Das Herz des antiken Roms schlägt auf dem Forum Romanum. Die Bauten der römischen Kaiserzeit zeugen hier von einer der glanzvollsten Epochen der Weltgeschichte.

In nahezu jeder römischen Stadt gab es ein Forum als Zentrum des politischen, wirtschaftlichen, kulturellen und religiösen Lebens. Der älteste derartige Platz war das Forum Romanum, also das Forum in Rom, das ein Spiegel und faszinierender Zeitzeuge der gesamten römischen Geschichte ist und als Zentrum der politischen Macht in der Stadt Rom und dem römischen Reich gilt.

In einer Senke zwischen Kapitol, Palatin, Quirinal und Viminal liegen die Ruinen der antiken Prunkbauten.
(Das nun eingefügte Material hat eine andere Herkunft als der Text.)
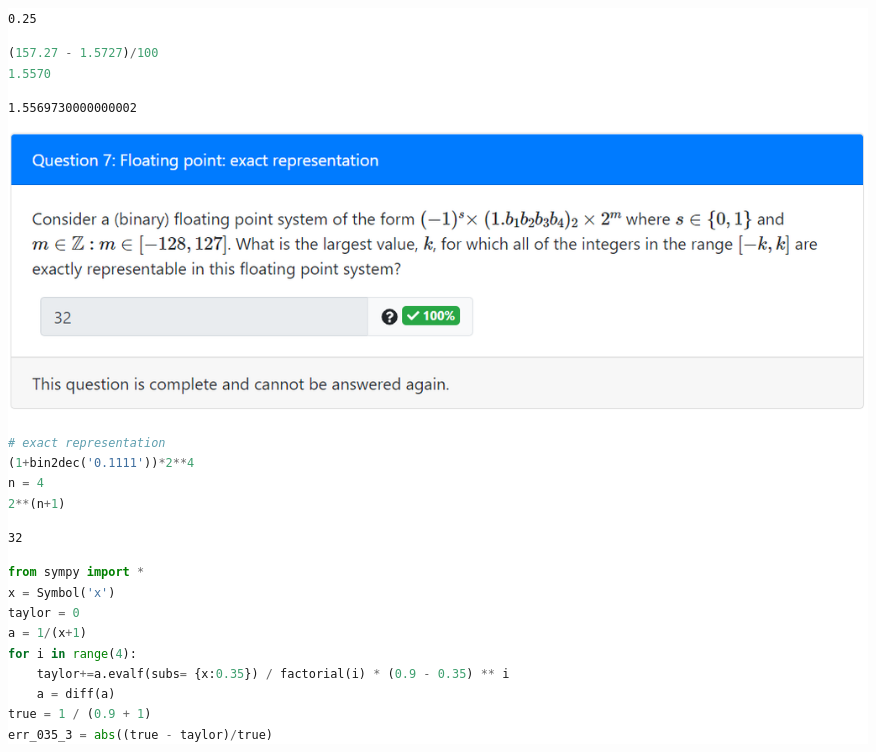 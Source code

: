 


    0.25




```python
(157.27 - 1.5727)/100
1.5570
```




    1.5569730000000002



<img src= 'Quiz2/14.jpg'>


```python
# exact representation
(1+bin2dec('0.1111'))*2**4
n = 4
2**(n+1)
```




    32




```python
from sympy import *
x = Symbol('x')
taylor = 0
a = 1/(x+1)
for i in range(4):
    taylor+=a.evalf(subs= {x:0.35}) / factorial(i) * (0.9 - 0.35) ** i
    a = diff(a)
true = 1 / (0.9 + 1)
err_035_3 = abs((true - taylor)/true)
```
Die Cloaca Maxima, im 6. Jahrhundert vor Christus angelegt, entwässerte die einst sumpfige Senke zum Tiber hin. Als Ort für Versammlungen, Marktplatz und Gerichtsbarkeit entstanden die ersten Bauten. Cäsar begann die Erweiterung des Platzes; Kaiser Augustus führte die Pläne fort und unter seinen Nachfolgern wurden neue Prachtbauten errichtet.
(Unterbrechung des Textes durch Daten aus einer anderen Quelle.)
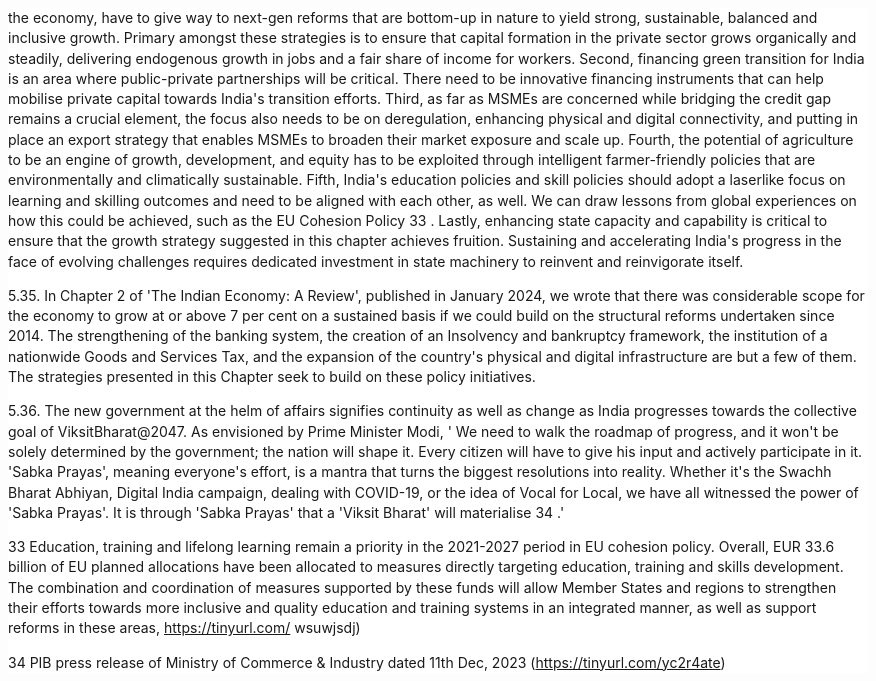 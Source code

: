 the economy, have to give way to next-gen reforms that are bottom-up in nature to yield strong, sustainable, balanced and inclusive growth. Primary amongst these strategies is to ensure that capital formation in the private sector grows organically and steadily, delivering endogenous growth in jobs and a fair share of income for workers. Second, financing green transition for India is an area where public-private partnerships will be critical. There need to be innovative financing instruments that can help mobilise private capital towards India's transition efforts. Third, as far as MSMEs are concerned while bridging the credit gap remains a crucial element, the focus also needs to be on deregulation, enhancing physical and digital connectivity, and putting in place an export strategy that enables MSMEs to broaden their market exposure and scale up. Fourth, the potential of agriculture to be an engine of growth, development, and equity has to be exploited through intelligent farmer-friendly policies that are environmentally and climatically sustainable. Fifth, India's education policies and skill policies should adopt a laserlike focus on learning and skilling outcomes and need to be aligned with each other, as well. We can draw lessons from global experiences on how this could be achieved, such as the EU Cohesion Policy 33 . Lastly, enhancing state capacity and capability is critical to ensure that the growth strategy suggested in this chapter achieves fruition. Sustaining and accelerating India's progress in the face of evolving challenges requires dedicated investment in state machinery to reinvent and reinvigorate itself.

5.35.  In Chapter 2 of 'The Indian Economy: A Review', published in January 2024, we wrote that there was considerable scope for the economy to grow at or above 7 per cent on a sustained basis if we could build on the structural reforms undertaken since 2014. The strengthening of the banking system, the creation of an Insolvency and bankruptcy framework, the institution of a nationwide Goods and Services Tax, and the expansion of the country's physical and digital infrastructure are but a few of them. The strategies presented in this Chapter seek to build on these policy initiatives.

5.36.  The new government at the helm of affairs signifies continuity as well as change as India progresses towards the collective goal of ViksitBharat@2047. As envisioned by Prime Minister Modi, ' We need to walk the roadmap of progress, and it won't be solely determined by the government; the nation will shape it. Every citizen will have to give his input and actively participate in it. 'Sabka Prayas', meaning everyone's effort, is a mantra that turns the biggest resolutions into reality. Whether it's the Swachh Bharat Abhiyan, Digital India campaign, dealing with COVID-19, or the idea of Vocal for Local, we have all witnessed the power of 'Sabka Prayas'. It is through 'Sabka Prayas' that a 'Viksit Bharat' will materialise 34 .'

33   Education,  training  and  lifelong  learning  remain  a  priority  in  the  2021-2027  period  in  EU  cohesion  policy. Overall, EUR 33.6 billion of EU planned allocations have been allocated to measures directly targeting education, training and skills development. The combination and coordination of measures supported by these funds will allow  Member  States  and  regions  to  strengthen  their  efforts  towards  more  inclusive  and  quality  education and training systems in an integrated manner, as well as support reforms in these areas, https://tinyurl.com/ wsuwjsdj)

34 PIB press release of Ministry of Commerce &amp; Industry dated 11th Dec, 2023 (https://tinyurl.com/yc2r4ate)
Als Zentrum der römischen Welt glänzte das Forum Romanum in Marmor und vergoldeten Erzen. Aber bereits im 6. Jahrhundert begann der allmähliche Verfall. Während der Renaissance wurden die kostbaren Materialien geraubt, um damit Paläste und Kirchen zu schmücken. Bis ins 18. Jahrhundert hüteten römische Hirten ihre Tiere auf dem nunmehr Campo Vaccino, "Kuhweide" genannten Forum. In dieser Zeit begann man mit systematischen Ausgrabungen, die unter zehn bis fünfzehn Meter tiefen Schuttschichten die antiken Ruinen wieder zu Tage brachten.

Man betritt das Areal heute vom Konstantinbogen aus, über die Via di S. Gregorio oder über die Via dei Fori Imperiali. Was anschließend folgt, ist eine Reise zu einer der ältesten Stätten der Menschheitsgeschichte.